Sounds like you need a new spark plug pack.


----------



## suzuki0702 (Apr 6, 2008)

what year is your ex? grandview could be right. when the cops go bad they sometimes just go suddenly or sometimes erradicly fail..chances are it wont throw a code... next time it does it, start disconnecting the plugs on top of the cops...if it gets worse, that isnt the cylinder with the problem, if it stays the same youve found the cylinder


----------



## gotsnow? (Mar 28, 2007)

Okay. the Exc is an '02


----------



## albhb3 (Dec 18, 2007)

you are freakin out...man


----------



## grec-o-face (Jul 7, 2009)

I agree. Coils go all the time.


----------



## plowguy43 (Jan 2, 2008)

albhb3;1010697 said:


> you are freakin out...man


hahahahaha speeding and....speeding and


----------



## grec-o-face (Jul 7, 2009)

plowguy43;1010703 said:


> hahahahaha speeding and....speeding and


I can't believe I didn't catch that~!!!!! AWESOME!!


----------



## albhb3 (Dec 18, 2007)

plowguy43;1010703 said:


> hahahahaha speeding and....speeding and


littering and littering and smokin the reefer.... aw officer that isnt.... and to teach you boys a lesson me and office rabbit were gonna stand here until you smoke the whole bag.... please no!:laughing:


----------



## plowguy43 (Jan 2, 2008)

I knew it was something else, I just couldn't remember the exact line! The Schnozberries taste like Schnozberries!


----------



## gotsnow? (Mar 28, 2007)

plowguy43;1010719 said:


> I knew it was something else, I just couldn't remember the exact line! The Schnozberries taste like Schnozberries!

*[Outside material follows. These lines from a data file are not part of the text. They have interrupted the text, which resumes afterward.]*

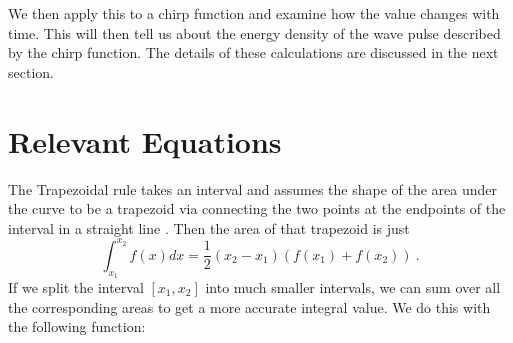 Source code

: \documentclass[aps,prl,twocolumn,superscriptaddress]{revtex4-1}
\newcommand{\paren}[1]{\left( #1 \right)} 	%
\begin{document}
We then apply this to a chirp function and examine how the value changes with time. This will then tell us about the energy density of the wave pulse described by the chirp function. The details of these calculations are discussed in the next section.

\section{Relevant Equations}
The Trapezoidal rule takes an interval and assumes the shape of the area under the curve to be a trapezoid via connecting the two points at the endpoints of the interval in a straight line \cite{trap}. Then the area of that trapezoid is just
\begin{equation}
\int_{x_1}^{x_2} f(x) dx = \frac{1}{2} \paren{x_2 - x_1} \paren{f(x_1) + f(x_2)} ~. \label{eqn:trap}
\end{equation}
If we split the interval $[x_1, x_2]$ into much smaller intervals, we can sum over all the corresponding areas to get a more accurate integral value. We do this with the following function:
\end{document}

I'm glad somebody finally caught on to the subtle title!


----------



## gotsnow? (Mar 28, 2007)

but in all actuality, I will check the coils. Thanks guys, wasn't quite sure where to start when the problem "fixed itself"


----------



## scottyknows50 (Feb 19, 2010)

Candybars!


----------



## sidthss (Oct 23, 2009)

Hey guys, anybody got a liter of cola?


----------



## plowguy43 (Jan 2, 2008)

I don't want a large farva


----------



## nixray (Jan 31, 2008)

Chicken ***(er


----------



## plowguy43 (Jan 2, 2008)

The de-licing tastes delicious.


----------



## gotsnow? (Mar 28, 2007)

License and registration meow!


----------



## deere615 (Jun 1, 2007)

Right meow. did he just say meow? Great movie!


----------



## plowguy43 (Jan 2, 2008)

The next person to say Shinnanigans is going to get Pistol Whipped!



Hey Farva, whats that restaurant your always talking about, you know, the one with all the stuff on the walls?



Shinnanigans! Its Shinnanigans right?

Ohhhhhhhh!!!!


----------



## jr4x495 (Jan 12, 2004)

My 01 F350 did that once while towing my 14,000 pound dozer checked codes found sensor in head had seen head overheat and sent engine in to fail safe mode just changed sensor and no more problems.


----------



## Stik208 (Oct 19, 2004)

Who wants a moustache ride?


----------



## ajslands (Sep 3, 2009)

The snosberries taste like snosberries!


----------



## ajslands (Sep 3, 2009)

Oh you burger punk, you SOB


----------



## gotsnow? (Mar 28, 2007)

jr4x495;1014185 said:


> My 01 F350 did that once while towing my 14,000 pound dozer checked codes found sensor in head had seen head overheat and sent engine in to fail safe mode just changed sensor and no more problems.


I'm thinking overheated sensor maybe.. I was pushing alot of really wet/heavy snow that day, had been for about six hours straight.


----------